Quantification and statistical analysis

Statistical analysis

Data sets were assessed for significance using one-way ANOVA with Tukey’s multiple comparison test, or, if indicated, by non-parametric Kruskal-Wallis test with a Benjamini, Krieger and Yekutieli false-discovery test. Statistical comparisons of weight changes between treatment groups were performed using a repeated-measures mixed-effects model with Tukey’s multiple-comparison test. Data were only considered significant at p $<$ 0.05. Analyses were performed using Prism 9 (GraphPad Software).

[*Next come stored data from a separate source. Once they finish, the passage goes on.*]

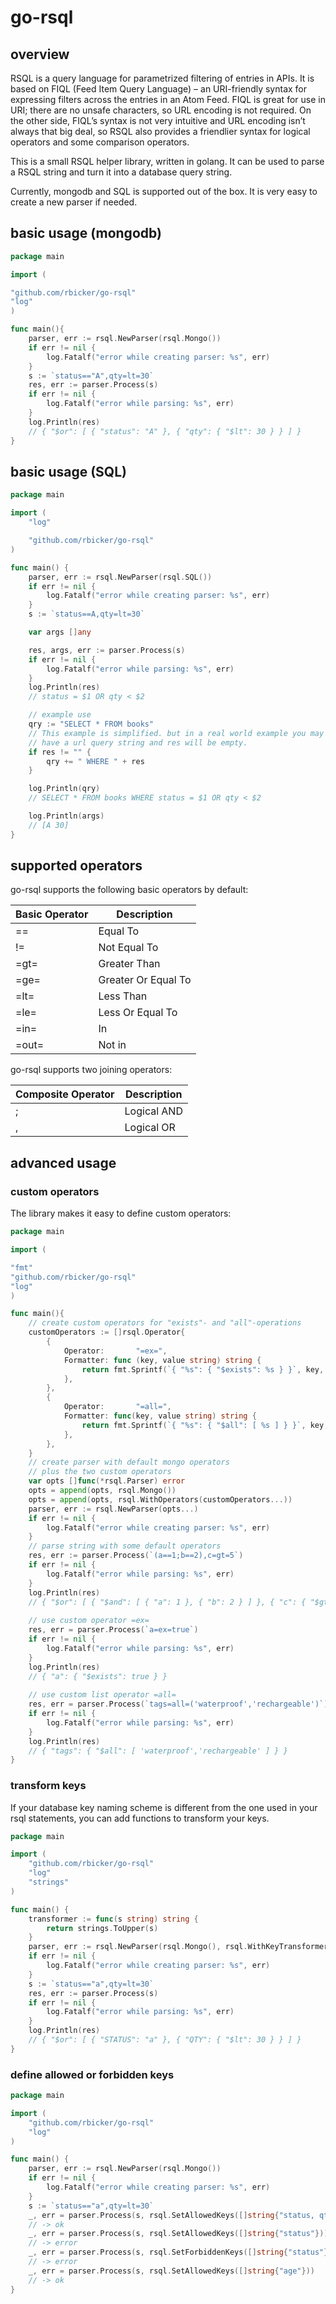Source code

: # go-rsql

## overview

RSQL is a query language for parametrized filtering of entries in APIs. 
It is based on FIQL (Feed Item Query Language) – an URI-friendly syntax for expressing filters across the entries in an Atom Feed.
FIQL is great for use in URI; there are no unsafe characters, so URL encoding is not required.
On the other side, FIQL’s syntax is not very intuitive and URL encoding isn’t always that big deal,
so RSQL also provides a friendlier syntax for logical operators and some comparison operators.

This is a small RSQL helper library, written in golang.
It can be used to parse a RSQL string and turn it into a database query string.

Currently, mongodb and SQL is supported out of the box. It is very easy to create a new parser if needed.

## basic usage (mongodb)

```go
package main

import (

"github.com/rbicker/go-rsql"
"log"
)

func main(){
	parser, err := rsql.NewParser(rsql.Mongo())
	if err != nil {
		log.Fatalf("error while creating parser: %s", err)
	}
	s := `status=="A",qty=lt=30`
	res, err := parser.Process(s)
	if err != nil {
		log.Fatalf("error while parsing: %s", err)
	}
	log.Println(res)
	// { "$or": [ { "status": "A" }, { "qty": { "$lt": 30 } } ] }
}
```

## basic usage (SQL)

```go
package main

import (
	"log"

	"github.com/rbicker/go-rsql"
)

func main() {
	parser, err := rsql.NewParser(rsql.SQL())
	if err != nil {
		log.Fatalf("error while creating parser: %s", err)
	}
	s := `status==A,qty=lt=30`

	var args []any

	res, args, err := parser.Process(s)
	if err != nil {
		log.Fatalf("error while parsing: %s", err)
	}
	log.Println(res)
	// status = $1 OR qty < $2

	// example use
	qry := "SELECT * FROM books"
	// This example is simplified. but in a real world example you may not
	// have a url query string and res will be empty.
	if res != "" {
		qry += " WHERE " + res
	}

	log.Println(qry)
	// SELECT * FROM books WHERE status = $1 OR qty < $2

	log.Println(args)
	// [A 30]
}
```

## supported operators

go-rsql supports the following basic operators by default:

| Basic Operator | Description         |
|----------------|---------------------|
| ==             | Equal To            |
| !=             | Not Equal To        |
| =gt=           | Greater Than        |
| =ge=           | Greater Or Equal To |
| =lt=           | Less Than           |
| =le=           | Less Or Equal To    |
| =in=           | In                  |
| =out=          | Not in              |

go-rsql supports two joining operators:

| Composite Operator | Description         |
|--------------------|---------------------|
| ;                  | Logical AND         |
| ,                  | Logical OR          |


## advanced usage 

### custom operators

The library makes it easy to define custom operators:
```go
package main

import (

"fmt"
"github.com/rbicker/go-rsql"
"log"
)

func main(){
    // create custom operators for "exists"- and "all"-operations
    customOperators := []rsql.Operator{
        {
            Operator:       "=ex=",
            Formatter: func (key, value string) string {
                return fmt.Sprintf(`{ "%s": { "$exists": %s } }`, key, value)
            },
        },
        {
            Operator:       "=all=",
            Formatter: func(key, value string) string {
                return fmt.Sprintf(`{ "%s": { "$all": [ %s ] } }`, key, value[1:len(value)-1])
            },
        },
    }
    // create parser with default mongo operators
    // plus the two custom operators
    var opts []func(*rsql.Parser) error
    opts = append(opts, rsql.Mongo())
    opts = append(opts, rsql.WithOperators(customOperators...))
	parser, err := rsql.NewParser(opts...)
	if err != nil {
		log.Fatalf("error while creating parser: %s", err)
	}
    // parse string with some default operators
    res, err := parser.Process(`(a==1;b==2),c=gt=5`)
	if err != nil {
		log.Fatalf("error while parsing: %s", err)
	}
	log.Println(res)
	// { "$or": [ { "$and": [ { "a": 1 }, { "b": 2 } ] }, { "c": { "$gt": 5 } } ] }
    
    // use custom operator =ex=
	res, err = parser.Process(`a=ex=true`)
	if err != nil {
		log.Fatalf("error while parsing: %s", err)
	}
	log.Println(res)
	// { "a": { "$exists": true } }
    
    // use custom list operator =all=
	res, err = parser.Process(`tags=all=('waterproof','rechargeable')`)
	if err != nil {
		log.Fatalf("error while parsing: %s", err)
	}
	log.Println(res)
	// { "tags": { "$all": [ 'waterproof','rechargeable' ] } }
}
```

### transform keys

If your database key naming scheme is different from the one used in your rsql statements, you can add functions to transform your keys.

```go
package main

import (
	"github.com/rbicker/go-rsql"
	"log"
	"strings"
)

func main() {
	transformer := func(s string) string {
		return strings.ToUpper(s)
	}
	parser, err := rsql.NewParser(rsql.Mongo(), rsql.WithKeyTransformers(transformer))
	if err != nil {
		log.Fatalf("error while creating parser: %s", err)
	}
	s := `status=="a",qty=lt=30`
	res, err := parser.Process(s)
	if err != nil {
		log.Fatalf("error while parsing: %s", err)
	}
	log.Println(res)
	// { "$or": [ { "STATUS": "a" }, { "QTY": { "$lt": 30 } } ] }
}
```

### define allowed or forbidden keys

```go
package main

import (
	"github.com/rbicker/go-rsql"
	"log"
)

func main() {
	parser, err := rsql.NewParser(rsql.Mongo())
	if err != nil {
		log.Fatalf("error while creating parser: %s", err)
	}
	s := `status=="a",qty=lt=30`
	_, err = parser.Process(s, rsql.SetAllowedKeys([]string{"status, qty"}))
	// -> ok
	_, err = parser.Process(s, rsql.SetAllowedKeys([]string{"status"}))
	// -> error
	_, err = parser.Process(s, rsql.SetForbiddenKeys([]string{"status"}))
	// -> error
	_, err = parser.Process(s, rsql.SetAllowedKeys([]string{"age"}))
	// -> ok
}
```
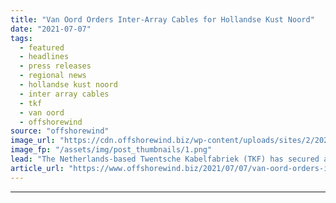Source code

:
 ```yaml
---
title: "Van Oord Orders Inter-Array Cables for Hollandse Kust Noord"
date: "2021-07-07"
tags: 
  - featured
  - headlines
  - press releases
  - regional news
  - hollandse kust noord
  - inter array cables
  - tkf
  - van oord
  - offshorewind
source: "offshorewind"
image_url: "https://cdn.offshorewind.biz/wp-content/uploads/sites/2/2021/07/07103503/Van-Oord-orders-inter-array-cables-for-Hollandse-Kust-Noord.png"
image_fp: "/assets/img/post_thumbnails/1.png"
lead: "The Netherlands-based Twentsche Kabelfabriek (TKF) has secured a contract by Van Oord for the"
article_url: "https://www.offshorewind.biz/2021/07/07/van-oord-orders-inter-array-cables-for-hollandse-kust-noord/"
---
```


---
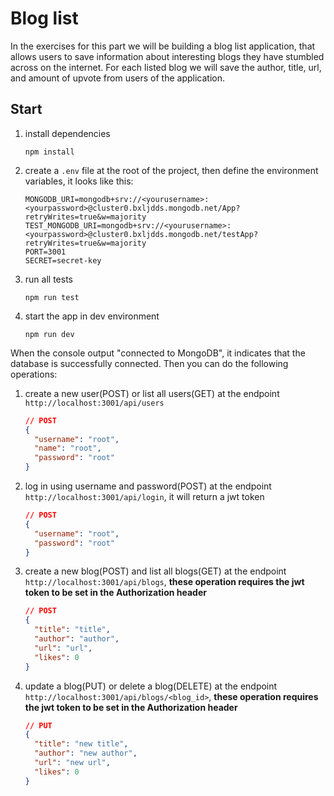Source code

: # Blog list

In the exercises for this part we will be building a blog list application, that allows users to save information about interesting blogs they have stumbled across on the internet. For each listed blog we will save the author, title, url, and amount of upvote from users of the application.

## Start

1. install dependencies

   ```shell
   npm install
   ```

2. create a `.env` file at the root of the project, then define the environment variables, it looks like this:

   ```
   MONGODB_URI=mongodb+srv://<yourusername>:<yourpassword>@cluster0.bxljdds.mongodb.net/App?retryWrites=true&w=majority
   TEST_MONGODB_URI=mongodb+srv://<yourusername>:<yourpassword>@cluster0.bxljdds.mongodb.net/testApp?retryWrites=true&w=majority
   PORT=3001
   SECRET=secret-key
   ```

3. run all tests

   ```shell
   npm run test
   ```

4. start the app in dev environment

   ```shell
   npm run dev
   ```

When the console output "connected to MongoDB", it indicates that the database is successfully connected. Then you can do the following operations:

1. create a new user(POST) or list all users(GET) at the endpoint `http://localhost:3001/api/users`

   ```json
   // POST
   {
     "username": "root",
     "name": "root",
     "password": "root"
   }
   ```

2. log in using username and password(POST) at the endpoint `http://localhost:3001/api/login`, it will return a jwt token

   ```json
   // POST
   {
     "username": "root",
     "password": "root"
   }
   ```

3. create a new blog(POST) and list all blogs(GET) at the endpoint `http://localhost:3001/api/blogs`, **these operation requires the jwt token to be set in the Authorization header**

   ```json
   // POST
   {
     "title": "title",
     "author": "author",
     "url": "url",
     "likes": 0
   }
   ```

4. update a blog(PUT) or delete a blog(DELETE) at the endpoint `http://localhost:3001/api/blogs/<blog_id>`, **these operation requires the jwt token to be set in the Authorization header**

   ```json
   // PUT
   {
     "title": "new title",
     "author": "new author",
     "url": "new url",
     "likes": 0
   }
   ```

   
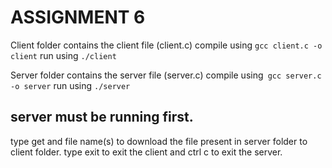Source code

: # ASSIGNMENT 6
Client folder contains the client file (client.c)
	compile using 
	```
	gcc client.c -o client
	```
	run using ```./client```
	
	
Server folder contains the server file (server.c)
	compile using``` gcc server.c -o server```
	run using  ```./server```
	
## server must be running first.
type get and file name(s) to download the file present in server folder to client folder.
type exit to exit the client and ctrl c to exit the server.
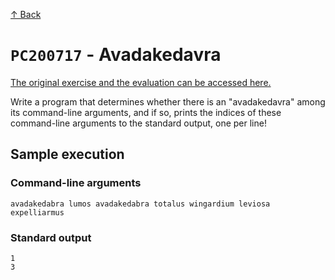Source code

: [↑ Back](../../README.md)

# `PC200717` - Avadakedavra

[The original exercise and the evaluation can be accessed here.](https://progcont.hu/progcont/100104?pid=200717)

Write a program that determines whether there is an "avadakedavra" among its command-line arguments, and if so, prints the indices of these command-line arguments to the standard output, one per line!

## Sample execution

### Command-line arguments

```
avadakedabra lumos avadakedabra totalus wingardium leviosa expelliarmus
```

### Standard output

```
1
3
```
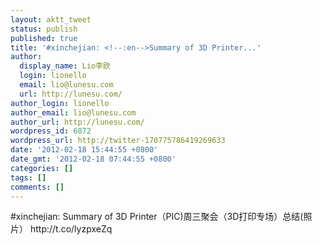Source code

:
 ```yaml
---
layout: aktt_tweet
status: publish
published: true
title: '#xinchejian: <!--:en-->Summary of 3D Printer...'
author:
  display_name: Lio李欧
  login: lionello
  email: lio@lunesu.com
  url: http://lunesu.com/
author_login: lionello
author_email: lio@lunesu.com
author_url: http://lunesu.com/
wordpress_id: 6872
wordpress_url: http://twitter-170775786419269633
date: '2012-02-18 15:44:55 +0800'
date_gmt: '2012-02-18 07:44:55 +0800'
categories: []
tags: []
comments: []
---
```

<p>#xinchejian: <!--:en-->Summary of 3D Printer（PIC)<!--:--><!--:zh-->周三聚会（3D打印专场）总结(照片）<!--:--> http:&#47;&#47;t.co&#47;lyzpxeZq</p>
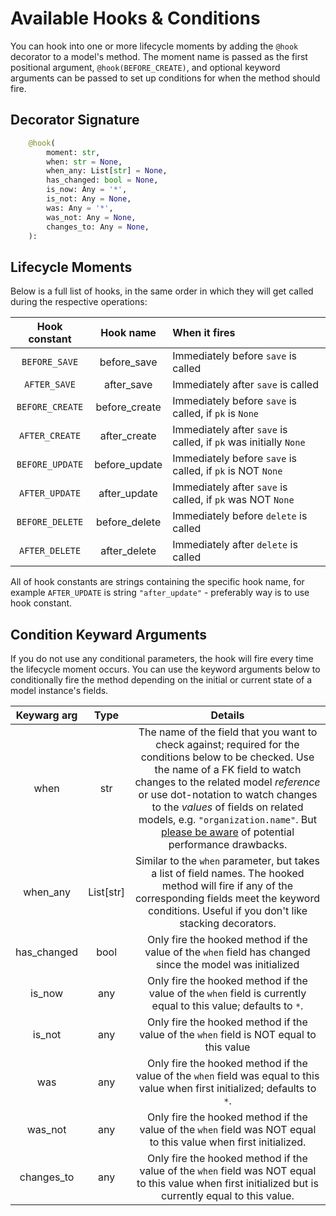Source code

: # Available Hooks & Conditions

You can hook into one or more lifecycle moments by adding the `@hook` decorator to a model's method. The moment name
 is passed as the first positional argument, `@hook(BEFORE_CREATE)`, and optional keyword arguments can be passed to
  set up conditions for when the method should fire.

## Decorator Signature

```python
    @hook(
        moment: str, 
        when: str = None, 
        when_any: List[str] = None, 
        has_changed: bool = None,
        is_now: Any = '*',
        is_not: Any = None,
        was: Any = '*', 
        was_not: Any = None,
        changes_to: Any = None,
    ):
```
## Lifecycle Moments

Below is a full list of hooks, in the same order in which they will get called during the respective operations:

| Hook constant   | Hook name     | When it fires   |
|:---------------:|:-------------:|:----------------|
| `BEFORE_SAVE`   | before_save   | Immediately before `save` is called |
| `AFTER_SAVE`    | after_save    | Immediately after `save` is called
| `BEFORE_CREATE` | before_create | Immediately before `save` is called, if `pk` is `None` |
| `AFTER_CREATE`  | after_create  | Immediately after `save` is called, if `pk` was initially `None` |
| `BEFORE_UPDATE` | before_update | Immediately before `save` is called, if `pk` is NOT `None` |
| `AFTER_UPDATE`  | after_update  | Immediately after `save` is called, if `pk` was NOT `None` |
| `BEFORE_DELETE` | before_delete | Immediately before `delete` is called |
| `AFTER_DELETE`  | after_delete  | Immediately after `delete` is called |

All of hook constants are strings containing the specific hook name, for example `AFTER_UPDATE` is string
 `"after_update"` - preferably way is to use hook constant.  


## Condition Keyward Arguments

If you do not use any conditional parameters, the hook will fire every time the lifecycle moment occurs. You can use the keyword arguments below to conditionally fire the method depending on the initial or current state of a model instance's fields.

| Keywarg arg       | Type   | Details |
|:-------------:|:-------------:|:-------------:|
| when | str | The name of the field that you want to check against; required for the conditions below to be checked. Use the name of a FK field to watch changes to the related model *reference* or use dot-notation to watch changes to the *values* of fields on related models, e.g. `"organization.name"`. But [please be aware](fk_changes.md#fk-hook-warning) of potential performance drawbacks. |
| when_any | List[str] | Similar to the `when` parameter, but takes a list of field names. The hooked method will fire if any of the corresponding fields meet the keyword conditions. Useful if you don't like stacking decorators. |
| has_changed | bool | Only fire the hooked method if the value of the `when` field has changed since the model was initialized  |
| is_now | any | Only fire the hooked method if the value of the `when` field is currently equal to this value; defaults to `*`.  |
| is_not | any | Only fire the hooked method if the value of the `when` field is NOT equal to this value  |
| was | any | Only fire the hooked method if the value of the `when` field was equal to this value when first initialized; defaults to `*`.  |
| was_not | any | Only fire the hooked method if the value of the `when` field was NOT equal to this value when first initialized. |
| changes_to | any | Only fire the hooked method if the value of the `when` field was NOT equal to this value when first initialized but is currently equal to this value. |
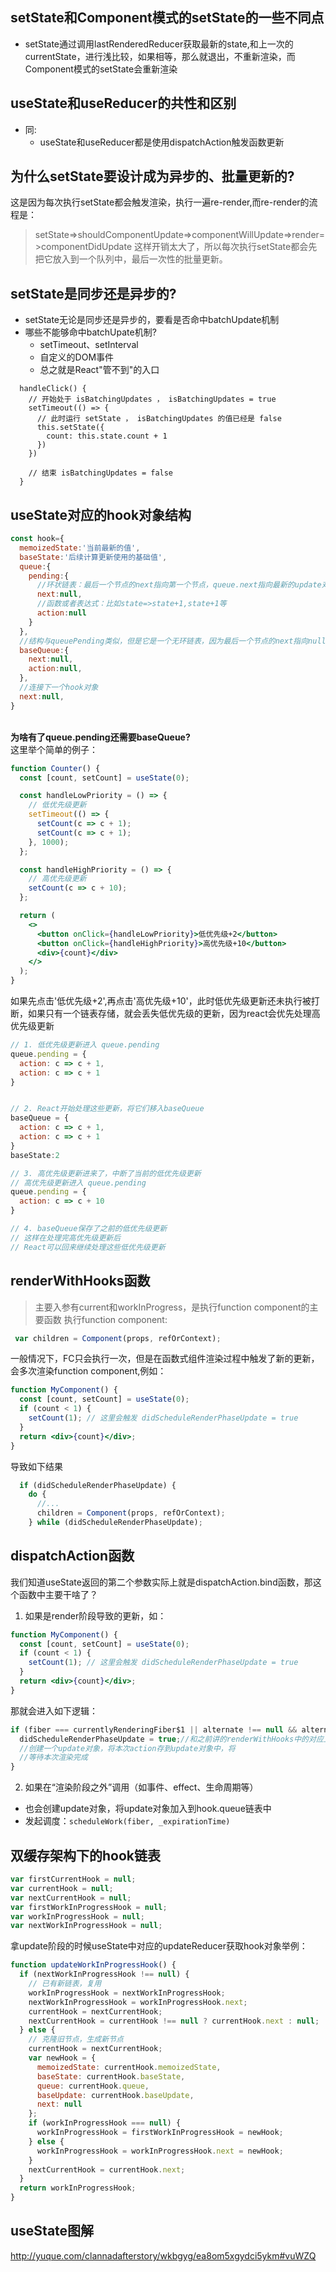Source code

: ## setState和Component模式的setState的一些不同点
- setState通过调用lastRenderedReducer获取最新的state,和上一次的currentState，进行浅比较，如果相等，那么就退出，不重新渲染，而Component模式的setState会重新渲染
## useState和useReducer的共性和区别
- 同:
  - useState和useReducer都是使用dispatchAction触发函数更新

## 为什么setState要设计成为异步的、批量更新的?
这是因为每次执行setState都会触发渲染，执行一遍re-render,而re-render的流程是：
> setState=>shouldComponentUpdate=>componentWillUpdate=>render=>componentDidUpdate
这样开销太大了，所以每次执行setState都会先把它放入到一个队列中，最后一次性的批量更新。

## setState是同步还是异步的?
- setState无论是同步还是异步的，要看是否命中batchUpdate机制
- 哪些不能够命中batchUpate机制?
    - setTimeout、setInterval
    - 自定义的DOM事件
    - 总之就是React"管不到"的入口
```tsx
  handleClick() {
    // 开始处于 isBatchingUpdates ， isBatchingUpdates = true
    setTimeout(() => {
      // 此时运行 setState ， isBatchingUpdates 的值已经是 false
      this.setState({
        count: this.state.count + 1
      })
    })

    // 结束 isBatchingUpdates = false
  }
```
## useState对应的hook对象结构
```javascript
const hook={
  memoizedState:'当前最新的值',
  baseState:'后续计算更新使用的基础值',
  queue:{
    pending:{
      //环状链表：最后一个节点的next指向第一个节点，queue.next指向最新的update对象
      next:null,
      //函数或者表达式：比如state=>state+1,state+1等
      action:null
    }
  },
  //结构与queuePending类似，但是它是一个无环链表，因为最后一个节点的next指向null
  baseQueue:{
    next:null,
    action:null,
  },
  //连接下一个hook对象
  next:null,
}
```
<br>
<strong>为啥有了queue.pending还需要baseQueue?</strong>
<br>
这里举个简单的例子：
<br>

```jsx
function Counter() {
  const [count, setCount] = useState(0);

  const handleLowPriority = () => {
    // 低优先级更新
    setTimeout(() => {
      setCount(c => c + 1);
      setCount(c => c + 1);
    }, 1000);
  };

  const handleHighPriority = () => {
    // 高优先级更新
    setCount(c => c + 10);
  };

  return (
    <>
      <button onClick={handleLowPriority}>低优先级+2</button>
      <button onClick={handleHighPriority}>高优先级+10</button>
      <div>{count}</div>
    </>
  );
}
```
如果先点击'低优先级+2',再点击'高优先级+10'，此时低优先级更新还未执行被打断，如果只有一个链表存储，就会丢失低优先级的更新，因为react会优先处理高优先级更新

```javascript
// 1. 低优先级更新进入 queue.pending
queue.pending = {
  action: c => c + 1,
  action: c => c + 1
}


// 2. React开始处理这些更新，将它们移入baseQueue
baseQueue = {
  action: c => c + 1,
  action: c => c + 1
}
baseState:2

// 3. 高优先级更新进来了，中断了当前的低优先级更新
// 高优先级更新进入 queue.pending
queue.pending = {
  action: c => c + 10
}

// 4. baseQueue保存了之前的低优先级更新
// 这样在处理完高优先级更新后
// React可以回来继续处理这些低优先级更新
```
## renderWithHooks函数
> 主要入参有current和workInProgress，是执行function component的主要函数
执行function component:
```javascript
 var children = Component(props, refOrContext);
```
一般情况下，FC只会执行一次，但是在函数式组件渲染过程中触发了新的更新，会多次渲染function component,例如：
```jsx
function MyComponent() {
  const [count, setCount] = useState(0);
  if (count < 1) {
    setCount(1); // 这里会触发 didScheduleRenderPhaseUpdate = true
  }
  return <div>{count}</div>;
}
```
导致如下结果
```javascript
  if (didScheduleRenderPhaseUpdate) {
    do {
      //...
      children = Component(props, refOrContext);
    } while (didScheduleRenderPhaseUpdate);
```
## dispatchAction函数
我们知道useState返回的第二个参数实际上就是dispatchAction.bind函数，那这个函数中主要干啥了？
<br>

1. 如果是render阶段导致的更新，如：

```jsx
function MyComponent() {
  const [count, setCount] = useState(0);
  if (count < 1) {
    setCount(1); // 这里会触发 didScheduleRenderPhaseUpdate = true
  }
  return <div>{count}</div>;
}
```
那就会进入如下逻辑：

```javascript
if (fiber === currentlyRenderingFiber$1 || alternate !== null && alternate === currentlyRenderingFiber$1){
  didScheduleRenderPhaseUpdate = true;//和之前讲的renderWithHooks中的对应上来，会导致renderWithHooks过程中，多次函数组件的执行
  //创建一个update对象，将本次action存到update对象中，将
  //等待本次渲染完成
}
```

2. 如果在“渲染阶段之外”调用（如事件、effect、生命周期等）
  - 也会创建update对象，将update对象加入到hook.queue链表中
  - 发起调度：`scheduleWork(fiber, _expirationTime)`


## 双缓存架构下的hook链表
```javascript
var firstCurrentHook = null;
var currentHook = null;
var nextCurrentHook = null;
var firstWorkInProgressHook = null;
var workInProgressHook = null;
var nextWorkInProgressHook = null;
```
拿update阶段的时候useState中对应的updateReducer获取hook对象举例：

```javascript
function updateWorkInProgressHook() {
  if (nextWorkInProgressHook !== null) {
    // 已有新链表，复用
    workInProgressHook = nextWorkInProgressHook;
    nextWorkInProgressHook = workInProgressHook.next;
    currentHook = nextCurrentHook;
    nextCurrentHook = currentHook !== null ? currentHook.next : null;
  } else {
    // 克隆旧节点，生成新节点
    currentHook = nextCurrentHook;
    var newHook = {
      memoizedState: currentHook.memoizedState,
      baseState: currentHook.baseState,
      queue: currentHook.queue,
      baseUpdate: currentHook.baseUpdate,
      next: null
    };
    if (workInProgressHook === null) {
      workInProgressHook = firstWorkInProgressHook = newHook;
    } else {
      workInProgressHook = workInProgressHook.next = newHook;
    }
    nextCurrentHook = currentHook.next;
  }
  return workInProgressHook;
}
```


## useState图解
http://yuque.com/clannadafterstory/wkbgyg/ea8om5xgydci5ykm#vuWZQ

Published: September 30, 2022

Data and code availability

• -The antibody sequences reported in this paper have been deposited in the GenBank database (accession nos. OM179962-OM179997).
• -The ensemble cryo-EM maps of the NE12/spike trimer and NA8/spike trimer complexes were deposited to the Electron Microscopy Data Bank (EMDB) with accession numbers EMD-26401 and EMD-26403, respectively. The locally refined maps of the NE12/spike trimer and NA8/spike trimer complexes were deposited to EMDB with accession numbers EMD-26402 and EMD-26404, respectively, and the corresponding coordinates were deposited to the Protein Data Bank with accession numbers 7U9O and 7U9P.
• -Any additional information required to reanalyze the data reported is available from the lead contact upon request.